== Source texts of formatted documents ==
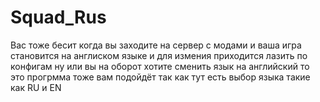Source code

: # Squad_Rus
Вас тоже бесит когда вы заходите на сервер с модами и ваша игра становится на англиском языке и для измения приходится лазить по конфигам ну или вы на оборот хотите сменить язык на английский то это прогрмма тоже вам подойдёт так как тут есть выбор языка такие как RU и EN
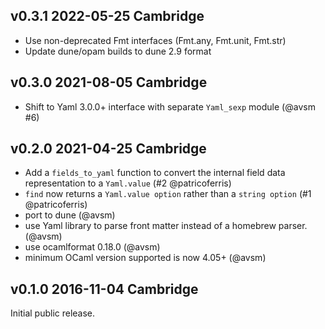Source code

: v0.3.1 2022-05-25 Cambridge
---------------------------

- Use non-deprecated Fmt interfaces (Fmt.any, Fmt.unit, Fmt.str)
- Update dune/opam builds to dune 2.9 format

v0.3.0 2021-08-05 Cambridge
---------------------------

- Shift to Yaml 3.0.0+ interface with separate `Yaml_sexp` module (@avsm #6)

v0.2.0 2021-04-25 Cambridge
---------------------------

- Add a `fields_to_yaml` function to convert the internal field data
  representation to a `Yaml.value` (#2 @patricoferris)
- `find` now returns a `Yaml.value option` rather than a `string option`
  (#1 @patricoferris)
- port to dune (@avsm)
- use Yaml library to parse front matter instead of a homebrew parser. (@avsm)
- use ocamlformat 0.18.0 (@avsm)
- minimum OCaml version supported is now 4.05+ (@avsm)

v0.1.0 2016-11-04 Cambridge
---------------------------

Initial public release.
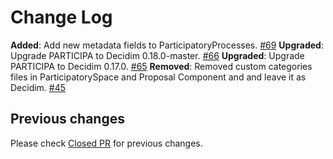 # Change Log

**Added**: Add new metadata fields to ParticipatoryProcesses. [#69](https://github.com/gencat/participa/pull/69)
**Upgraded**: Upgrade PARTICIPA to Decidim 0.18.0-master. [#66](https://github.com/gencat/participa/pull/66)
**Upgraded**: Upgrade PARTICIPA to Decidim 0.17.0. [#65](https://github.com/gencat/participa/pull/65)
**Removed**: Removed custom categories files in ParticipatorySpace and Proposal Component and and leave it as Decidim.  [\#45](https://github.com/gencat/participa/issues/45)

## Previous changes

Please check [Closed PR](https://github.com/gencat/participa/pulls?q=is%3Apr+is%3Aclosed) for previous changes.
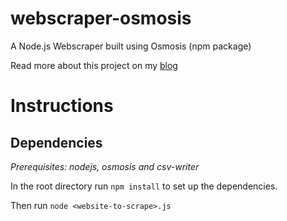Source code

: # webscraper-osmosis
A Node.js Webscraper built using Osmosis (npm package)

Read more about this project on my [blog](http://timonjagi.co.ke/home/#blog)

# Instructions

## Dependencies

_Prerequisites: nodejs, osmosis and csv-writer_

In the root directory run `npm install` to set up the dependencies.

Then run `node <website-to-scrape>.js`

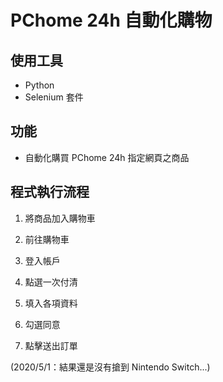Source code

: # PChome 24h 自動化購物

## 使用工具

* Python
* Selenium 套件

## 功能

* 自動化購買 PChome 24h 指定網頁之商品

## 程式執行流程

1. 將商品加入購物車

2. 前往購物車

3. 登入帳戶

4. 點選一次付清

5. 填入各項資料

6. 勾選同意

7. 點擊送出訂單

(2020/5/1：結果還是沒有搶到 Nintendo Switch...)
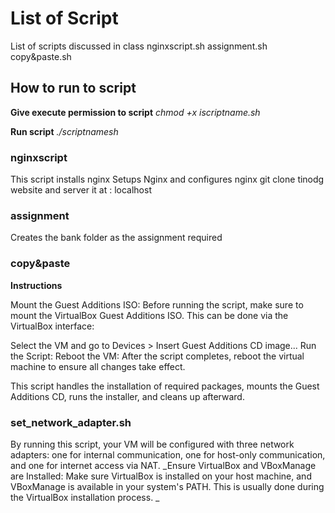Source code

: #  List of Script
List of scripts discussed in class
nginxscript.sh
assignment.sh
copy&paste.sh
## How to run to script

**Give execute permission to script**
_chmod +x iscriptname.sh_

**Run script**
_./scriptnamesh_

### nginxscript
This script installs nginx
Setups Nginx and configures nginx
git clone tinodg website and server it at : localhost

### assignment
Creates the bank folder as the assignment required

### copy&paste

**Instructions**

Mount the Guest Additions ISO: Before running the script, make sure to mount the VirtualBox Guest Additions ISO. This can be done via the VirtualBox interface:

Select the VM and go to Devices > Insert Guest Additions CD image...
Run the Script: 
Reboot the VM: After the script completes, reboot the virtual machine to ensure all changes take effect.

This script handles the installation of required packages, mounts the Guest Additions CD, runs the installer, and cleans up afterward.

### set_network_adapter.sh

By running this script, your VM will be configured with three network adapters: one for internal communication, one for host-only communication, and one for internet access via NAT.
_Ensure VirtualBox and VBoxManage are Installed:
Make sure VirtualBox is installed on your host machine, and VBoxManage is available in your system's PATH. This is usually done during the VirtualBox installation process.
_
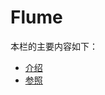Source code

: # Flume

<!-- ::: tip
主题组件受到相同的 [浏览器的 API 访问限制](../guide/using-vue.md#浏览器的API访问限制).
::: -->

本栏的主要内容如下：

- [介绍](./intro.md)
- [参照](./reference.md)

== DESCRIPTION OF THE TASK ==
I'd like the records above given again exactly, please, without the pictures.

== RESULT BELOW ==
Source code

: # Squad_Rus
Вас тоже бесит когда вы заходите на сервер с модами и ваша игра становится на англиском языке и для измения приходится лазить по конфигам ну или вы на оборот хотите сменить язык на английский то это прогрмма тоже вам подойдёт так как тут есть выбор языка такие как RU и EN
Source code

: v0.3.1 2022-05-25 Cambridge
---------------------------

- Use non-deprecated Fmt interfaces (Fmt.any, Fmt.unit, Fmt.str)
- Update dune/opam builds to dune 2.9 format

v0.3.0 2021-08-05 Cambridge
---------------------------

- Shift to Yaml 3.0.0+ interface with separate `Yaml_sexp` module (@avsm #6)

v0.2.0 2021-04-25 Cambridge
---------------------------

- Add a `fields_to_yaml` function to convert the internal field data
  representation to a `Yaml.value` (#2 @patricoferris)
- `find` now returns a `Yaml.value option` rather than a `string option`
  (#1 @patricoferris)
- port to dune (@avsm)
- use Yaml library to parse front matter instead of a homebrew parser. (@avsm)
- use ocamlformat 0.18.0 (@avsm)
- minimum OCaml version supported is now 4.05+ (@avsm)

v0.1.0 2016-11-04 Cambridge
---------------------------

Initial public release.
 # Change Log

**Added**: Add new metadata fields to ParticipatoryProcesses. [#69](https://github.com/gencat/participa/pull/69)
**Upgraded**: Upgrade PARTICIPA to Decidim 0.18.0-master. [#66](https://github.com/gencat/participa/pull/66)
**Upgraded**: Upgrade PARTICIPA to Decidim 0.17.0. [#65](https://github.com/gencat/participa/pull/65)
**Removed**: Removed custom categories files in ParticipatorySpace and Proposal Component and and leave it as Decidim.  [\#45](https://github.com/gencat/participa/issues/45)

## Previous changes

Please check [Closed PR](https://github.com/gencat/participa/pulls?q=is%3Apr+is%3Aclosed) for previous changes.
Source code

: # webscraper-osmosis
A Node.js Webscraper built using Osmosis (npm package)

Read more about this project on my [blog](http://timonjagi.co.ke/home/#blog)

# Instructions

## Dependencies

_Prerequisites: nodejs, osmosis and csv-writer_

In the root directory run `npm install` to set up the dependencies.

Then run `node <website-to-scrape>.js`

Source code

: # PChome 24h 自動化購物

## 使用工具

* Python
* Selenium 套件

## 功能

* 自動化購買 PChome 24h 指定網頁之商品

## 程式執行流程

1. 將商品加入購物車

2. 前往購物車

3. 登入帳戶

4. 點選一次付清

5. 填入各項資料

6. 勾選同意

7. 點擊送出訂單

(2020/5/1：結果還是沒有搶到 Nintendo Switch...)
Source code

: #  List of Script
List of scripts discussed in class
nginxscript.sh
assignment.sh
copy&paste.sh
## How to run to script

**Give execute permission to script**
_chmod +x iscriptname.sh_

**Run script**
_./scriptnamesh_

### nginxscript
This script installs nginx
Setups Nginx and configures nginx
git clone tinodg website and server it at : localhost

### assignment
Creates the bank folder as the assignment required

### copy&paste

**Instructions**

Mount the Guest Additions ISO: Before running the script, make sure to mount the VirtualBox Guest Additions ISO. This can be done via the VirtualBox interface:

Select the VM and go to Devices > Insert Guest Additions CD image...
Run the Script: 
Reboot the VM: After the script completes, reboot the virtual machine to ensure all changes take effect.

This script handles the installation of required packages, mounts the Guest Additions CD, runs the installer, and cleans up afterward.

### set_network_adapter.sh

By running this script, your VM will be configured with three network adapters: one for internal communication, one for host-only communication, and one for internet access via NAT.
_Ensure VirtualBox and VBoxManage are Installed:
Make sure VirtualBox is installed on your host machine, and VBoxManage is available in your system's PATH. This is usually done during the VirtualBox installation process.
_
Source code

: # Flume

<!-- ::: tip
主题组件受到相同的 [浏览器的 API 访问限制](../guide/using-vue.md#浏览器的API访问限制).
::: -->

本栏的主要内容如下：

- [介绍](./intro.md)
- [参照](./reference.md)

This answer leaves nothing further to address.